• **WHAT YOU ARE ASKED TO DO**
Your copy should start at the line with "활용한 Artifact 관리" and end at the line with "如何春夜清漏处。多是相思不曾了。<br>" in the data below. Transcribe only those lines, exactly, pictures excluded.

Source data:
==============================
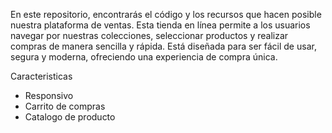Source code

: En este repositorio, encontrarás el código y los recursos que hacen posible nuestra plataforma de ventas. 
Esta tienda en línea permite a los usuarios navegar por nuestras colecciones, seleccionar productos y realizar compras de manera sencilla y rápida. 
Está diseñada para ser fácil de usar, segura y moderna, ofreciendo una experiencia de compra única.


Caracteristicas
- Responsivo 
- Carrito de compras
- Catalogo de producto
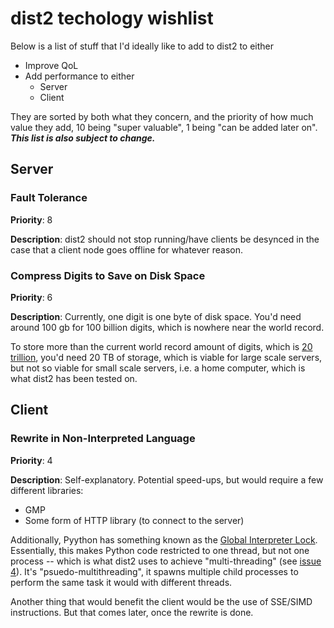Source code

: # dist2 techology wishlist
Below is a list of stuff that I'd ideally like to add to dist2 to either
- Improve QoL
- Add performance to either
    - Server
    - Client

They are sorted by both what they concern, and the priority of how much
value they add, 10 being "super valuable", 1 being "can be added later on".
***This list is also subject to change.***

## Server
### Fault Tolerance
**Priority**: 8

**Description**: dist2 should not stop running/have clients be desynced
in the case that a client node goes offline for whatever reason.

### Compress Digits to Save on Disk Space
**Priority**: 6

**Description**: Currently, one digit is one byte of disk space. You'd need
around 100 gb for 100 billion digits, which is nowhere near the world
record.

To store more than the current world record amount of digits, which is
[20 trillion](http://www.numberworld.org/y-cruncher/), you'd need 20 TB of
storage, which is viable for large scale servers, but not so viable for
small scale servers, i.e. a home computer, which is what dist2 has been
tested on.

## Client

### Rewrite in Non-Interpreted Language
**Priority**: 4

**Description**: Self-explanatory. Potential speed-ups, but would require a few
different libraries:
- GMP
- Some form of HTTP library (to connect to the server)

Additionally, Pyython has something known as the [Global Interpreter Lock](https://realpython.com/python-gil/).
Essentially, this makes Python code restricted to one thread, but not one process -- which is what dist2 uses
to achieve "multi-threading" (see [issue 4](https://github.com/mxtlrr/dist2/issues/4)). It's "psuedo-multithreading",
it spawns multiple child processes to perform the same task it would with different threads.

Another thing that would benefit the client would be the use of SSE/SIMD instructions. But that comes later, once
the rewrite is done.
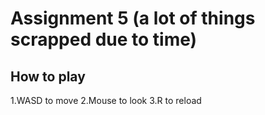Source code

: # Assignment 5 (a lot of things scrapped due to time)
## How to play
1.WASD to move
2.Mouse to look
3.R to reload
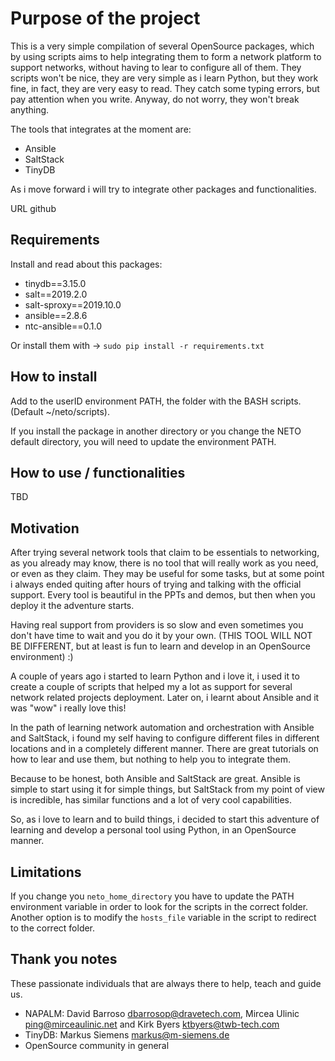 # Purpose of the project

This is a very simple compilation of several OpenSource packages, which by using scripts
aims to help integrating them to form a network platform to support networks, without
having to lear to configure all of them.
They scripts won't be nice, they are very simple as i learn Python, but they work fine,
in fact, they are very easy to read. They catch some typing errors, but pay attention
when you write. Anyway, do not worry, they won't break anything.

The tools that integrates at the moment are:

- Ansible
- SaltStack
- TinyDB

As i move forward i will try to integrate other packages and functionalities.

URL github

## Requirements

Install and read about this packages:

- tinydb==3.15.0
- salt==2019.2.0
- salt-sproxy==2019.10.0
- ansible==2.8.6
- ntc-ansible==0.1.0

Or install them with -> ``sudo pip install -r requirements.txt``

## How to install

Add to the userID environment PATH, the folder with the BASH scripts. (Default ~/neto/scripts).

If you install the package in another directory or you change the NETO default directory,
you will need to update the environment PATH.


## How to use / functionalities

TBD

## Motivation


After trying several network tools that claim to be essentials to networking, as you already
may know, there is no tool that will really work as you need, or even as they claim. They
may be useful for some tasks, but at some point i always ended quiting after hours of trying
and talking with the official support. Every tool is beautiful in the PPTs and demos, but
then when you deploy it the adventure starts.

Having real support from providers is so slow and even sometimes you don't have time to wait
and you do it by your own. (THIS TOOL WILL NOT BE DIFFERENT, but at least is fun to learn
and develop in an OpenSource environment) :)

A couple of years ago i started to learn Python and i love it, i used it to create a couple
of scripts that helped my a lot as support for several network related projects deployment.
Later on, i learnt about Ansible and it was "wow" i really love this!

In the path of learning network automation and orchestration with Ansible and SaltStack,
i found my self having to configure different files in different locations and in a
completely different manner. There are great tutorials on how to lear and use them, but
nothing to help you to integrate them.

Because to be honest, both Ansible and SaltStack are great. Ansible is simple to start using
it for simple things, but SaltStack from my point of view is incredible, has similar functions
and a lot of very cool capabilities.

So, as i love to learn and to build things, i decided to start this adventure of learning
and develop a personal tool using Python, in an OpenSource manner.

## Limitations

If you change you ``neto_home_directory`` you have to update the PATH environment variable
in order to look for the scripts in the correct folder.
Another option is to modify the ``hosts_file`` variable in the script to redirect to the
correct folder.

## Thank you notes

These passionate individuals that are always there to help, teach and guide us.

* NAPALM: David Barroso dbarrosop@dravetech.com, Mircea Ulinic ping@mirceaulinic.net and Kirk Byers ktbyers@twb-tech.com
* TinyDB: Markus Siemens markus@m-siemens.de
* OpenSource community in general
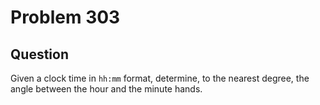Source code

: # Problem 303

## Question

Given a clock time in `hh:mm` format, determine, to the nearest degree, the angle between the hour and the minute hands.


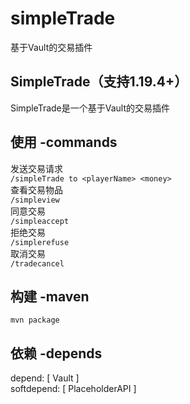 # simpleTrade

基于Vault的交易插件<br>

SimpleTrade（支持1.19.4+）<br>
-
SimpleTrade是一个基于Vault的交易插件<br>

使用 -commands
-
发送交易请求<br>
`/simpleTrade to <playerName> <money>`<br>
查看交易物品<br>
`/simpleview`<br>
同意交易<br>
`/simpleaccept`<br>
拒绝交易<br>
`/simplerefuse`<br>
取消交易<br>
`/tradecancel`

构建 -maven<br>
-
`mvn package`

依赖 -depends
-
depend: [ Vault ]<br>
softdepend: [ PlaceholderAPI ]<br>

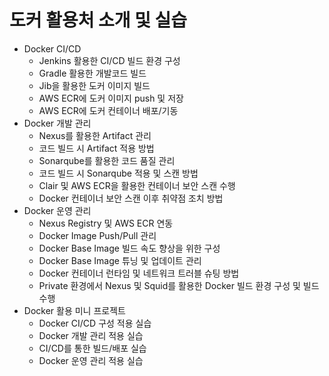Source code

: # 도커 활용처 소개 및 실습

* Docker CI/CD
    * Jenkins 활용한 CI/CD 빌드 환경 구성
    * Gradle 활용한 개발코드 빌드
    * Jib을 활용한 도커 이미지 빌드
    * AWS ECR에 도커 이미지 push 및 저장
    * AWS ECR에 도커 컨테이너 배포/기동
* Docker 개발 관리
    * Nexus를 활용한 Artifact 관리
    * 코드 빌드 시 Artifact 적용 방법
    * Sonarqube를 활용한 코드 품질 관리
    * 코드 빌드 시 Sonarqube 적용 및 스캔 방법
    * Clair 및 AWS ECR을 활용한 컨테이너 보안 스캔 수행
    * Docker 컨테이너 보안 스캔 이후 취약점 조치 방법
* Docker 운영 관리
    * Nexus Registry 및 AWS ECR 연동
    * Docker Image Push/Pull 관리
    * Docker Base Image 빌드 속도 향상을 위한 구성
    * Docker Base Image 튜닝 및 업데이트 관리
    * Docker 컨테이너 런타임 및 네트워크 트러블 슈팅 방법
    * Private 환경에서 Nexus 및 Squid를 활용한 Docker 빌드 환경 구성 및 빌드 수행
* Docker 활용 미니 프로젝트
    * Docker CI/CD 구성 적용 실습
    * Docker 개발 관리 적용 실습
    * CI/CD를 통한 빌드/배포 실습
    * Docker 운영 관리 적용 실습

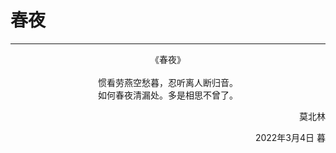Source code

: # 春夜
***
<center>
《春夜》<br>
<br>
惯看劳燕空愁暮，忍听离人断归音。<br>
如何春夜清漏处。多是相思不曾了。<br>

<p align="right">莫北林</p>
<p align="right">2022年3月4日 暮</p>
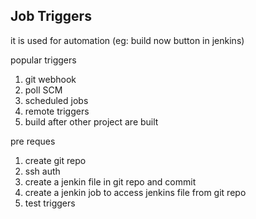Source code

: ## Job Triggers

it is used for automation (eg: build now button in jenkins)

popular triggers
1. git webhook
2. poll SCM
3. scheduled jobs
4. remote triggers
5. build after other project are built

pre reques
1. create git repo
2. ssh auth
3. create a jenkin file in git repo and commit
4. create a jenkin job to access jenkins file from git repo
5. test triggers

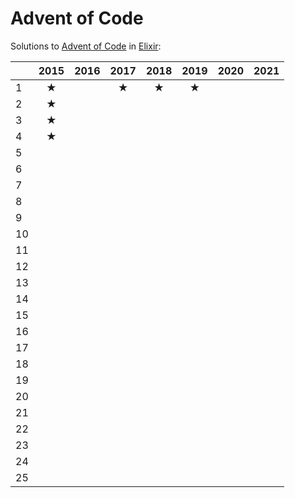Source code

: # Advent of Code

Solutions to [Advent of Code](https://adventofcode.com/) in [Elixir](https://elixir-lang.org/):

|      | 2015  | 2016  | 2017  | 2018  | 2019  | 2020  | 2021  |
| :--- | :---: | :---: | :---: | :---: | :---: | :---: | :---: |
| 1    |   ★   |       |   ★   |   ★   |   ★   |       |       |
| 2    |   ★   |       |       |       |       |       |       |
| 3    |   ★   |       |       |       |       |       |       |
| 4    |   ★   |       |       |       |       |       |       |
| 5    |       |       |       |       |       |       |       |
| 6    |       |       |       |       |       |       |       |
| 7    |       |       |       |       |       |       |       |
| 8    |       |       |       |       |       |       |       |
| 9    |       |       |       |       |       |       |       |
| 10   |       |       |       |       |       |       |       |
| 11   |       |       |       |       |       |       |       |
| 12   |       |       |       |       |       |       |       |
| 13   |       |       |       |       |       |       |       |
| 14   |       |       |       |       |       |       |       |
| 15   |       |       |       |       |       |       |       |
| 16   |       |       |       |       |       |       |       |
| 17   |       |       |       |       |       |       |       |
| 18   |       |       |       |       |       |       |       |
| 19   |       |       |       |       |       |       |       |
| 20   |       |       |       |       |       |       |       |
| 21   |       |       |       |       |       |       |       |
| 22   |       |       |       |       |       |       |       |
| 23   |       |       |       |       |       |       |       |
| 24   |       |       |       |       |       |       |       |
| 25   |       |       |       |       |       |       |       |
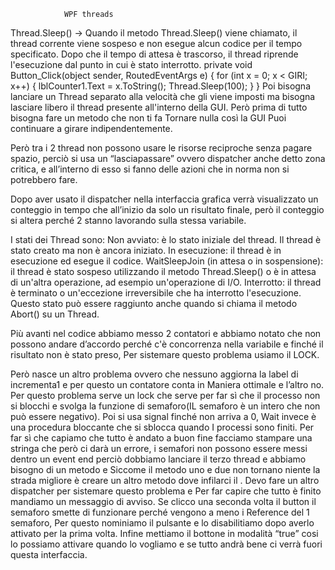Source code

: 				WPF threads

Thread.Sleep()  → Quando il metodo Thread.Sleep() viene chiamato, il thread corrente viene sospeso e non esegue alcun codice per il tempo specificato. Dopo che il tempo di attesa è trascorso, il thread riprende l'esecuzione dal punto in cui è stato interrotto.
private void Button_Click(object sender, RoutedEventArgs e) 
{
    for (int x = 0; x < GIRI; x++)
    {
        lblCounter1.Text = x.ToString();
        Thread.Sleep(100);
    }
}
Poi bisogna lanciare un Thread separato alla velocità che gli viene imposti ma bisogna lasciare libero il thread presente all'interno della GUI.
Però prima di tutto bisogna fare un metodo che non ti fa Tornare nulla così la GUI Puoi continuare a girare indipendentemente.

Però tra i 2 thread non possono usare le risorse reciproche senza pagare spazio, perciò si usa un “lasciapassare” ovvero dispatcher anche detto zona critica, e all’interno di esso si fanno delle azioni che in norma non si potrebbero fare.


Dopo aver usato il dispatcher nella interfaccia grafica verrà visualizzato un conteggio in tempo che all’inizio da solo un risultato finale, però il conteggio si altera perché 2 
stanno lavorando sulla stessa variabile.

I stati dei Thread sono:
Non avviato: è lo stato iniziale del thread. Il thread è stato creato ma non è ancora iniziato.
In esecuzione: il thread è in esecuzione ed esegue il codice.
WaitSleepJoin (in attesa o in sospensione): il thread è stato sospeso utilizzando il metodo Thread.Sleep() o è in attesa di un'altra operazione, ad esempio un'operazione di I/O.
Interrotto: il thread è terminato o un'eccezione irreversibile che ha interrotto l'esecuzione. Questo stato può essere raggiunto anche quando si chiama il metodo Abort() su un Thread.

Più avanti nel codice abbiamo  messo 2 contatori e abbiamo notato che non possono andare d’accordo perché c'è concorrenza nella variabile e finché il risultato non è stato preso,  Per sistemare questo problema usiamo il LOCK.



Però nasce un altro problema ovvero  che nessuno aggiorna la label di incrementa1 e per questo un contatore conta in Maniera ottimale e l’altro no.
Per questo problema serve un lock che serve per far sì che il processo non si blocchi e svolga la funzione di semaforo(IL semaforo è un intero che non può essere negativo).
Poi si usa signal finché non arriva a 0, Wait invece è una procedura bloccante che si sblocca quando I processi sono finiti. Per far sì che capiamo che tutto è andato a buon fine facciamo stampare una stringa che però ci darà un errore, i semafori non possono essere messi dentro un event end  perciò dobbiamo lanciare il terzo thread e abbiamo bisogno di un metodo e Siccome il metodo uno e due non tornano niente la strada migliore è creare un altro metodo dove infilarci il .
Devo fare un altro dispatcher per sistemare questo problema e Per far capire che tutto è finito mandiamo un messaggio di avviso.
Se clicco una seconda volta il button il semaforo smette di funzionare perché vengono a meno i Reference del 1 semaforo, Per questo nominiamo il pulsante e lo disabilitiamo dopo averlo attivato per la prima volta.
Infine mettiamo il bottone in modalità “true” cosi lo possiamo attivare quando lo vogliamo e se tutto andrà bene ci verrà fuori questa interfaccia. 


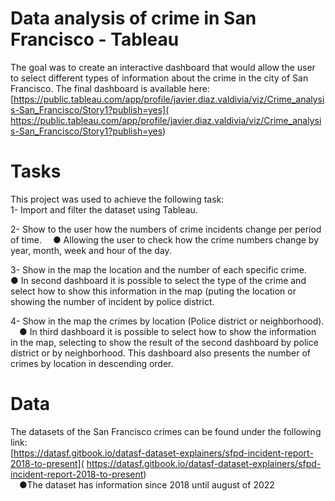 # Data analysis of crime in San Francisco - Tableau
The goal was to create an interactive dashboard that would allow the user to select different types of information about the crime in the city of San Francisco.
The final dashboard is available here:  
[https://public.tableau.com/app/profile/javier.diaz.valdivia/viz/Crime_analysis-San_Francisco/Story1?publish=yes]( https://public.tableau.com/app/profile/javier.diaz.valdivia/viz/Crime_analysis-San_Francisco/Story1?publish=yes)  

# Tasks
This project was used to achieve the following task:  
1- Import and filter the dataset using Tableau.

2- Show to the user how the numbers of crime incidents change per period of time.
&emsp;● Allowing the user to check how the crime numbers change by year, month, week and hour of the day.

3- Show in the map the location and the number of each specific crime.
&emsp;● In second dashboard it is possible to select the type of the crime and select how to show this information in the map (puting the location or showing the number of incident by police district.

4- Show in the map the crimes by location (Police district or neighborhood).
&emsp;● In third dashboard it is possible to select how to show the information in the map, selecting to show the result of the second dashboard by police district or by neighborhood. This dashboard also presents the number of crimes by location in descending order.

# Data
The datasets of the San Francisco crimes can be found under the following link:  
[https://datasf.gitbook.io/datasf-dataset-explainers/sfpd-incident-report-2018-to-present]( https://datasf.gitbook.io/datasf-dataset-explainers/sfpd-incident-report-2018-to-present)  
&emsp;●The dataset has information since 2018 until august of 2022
==============================
• **SOLVED EXERCISE**
    * Nexus를 활용한 Artifact 관리
    * 코드 빌드 시 Artifact 적용 방법
    * Sonarqube를 활용한 코드 품질 관리
    * 코드 빌드 시 Sonarqube 적용 및 스캔 방법
    * Clair 및 AWS ECR을 활용한 컨테이너 보안 스캔 수행
    * Docker 컨테이너 보안 스캔 이후 취약점 조치 방법
* Docker 운영 관리
    * Nexus Registry 및 AWS ECR 연동
    * Docker Image Push/Pull 관리
    * Docker Base Image 빌드 속도 향상을 위한 구성
    * Docker Base Image 튜닝 및 업데이트 관리
    * Docker 컨테이너 런타임 및 네트워크 트러블 슈팅 방법
    * Private 환경에서 Nexus 및 Squid를 활용한 Docker 빌드 환경 구성 및 빌드 수행
* Docker 활용 미니 프로젝트
    * Docker CI/CD 구성 적용 실습
    * Docker 개발 관리 적용 실습
    * CI/CD를 통한 빌드/배포 실습
    * Docker 운영 관리 적용 실습

Source code

: # 春夜
***
<center>
《春夜》<br>
<br>
惯看劳燕空愁暮，忍听离人断归音。<br>
如何春夜清漏处。多是相思不曾了。<br>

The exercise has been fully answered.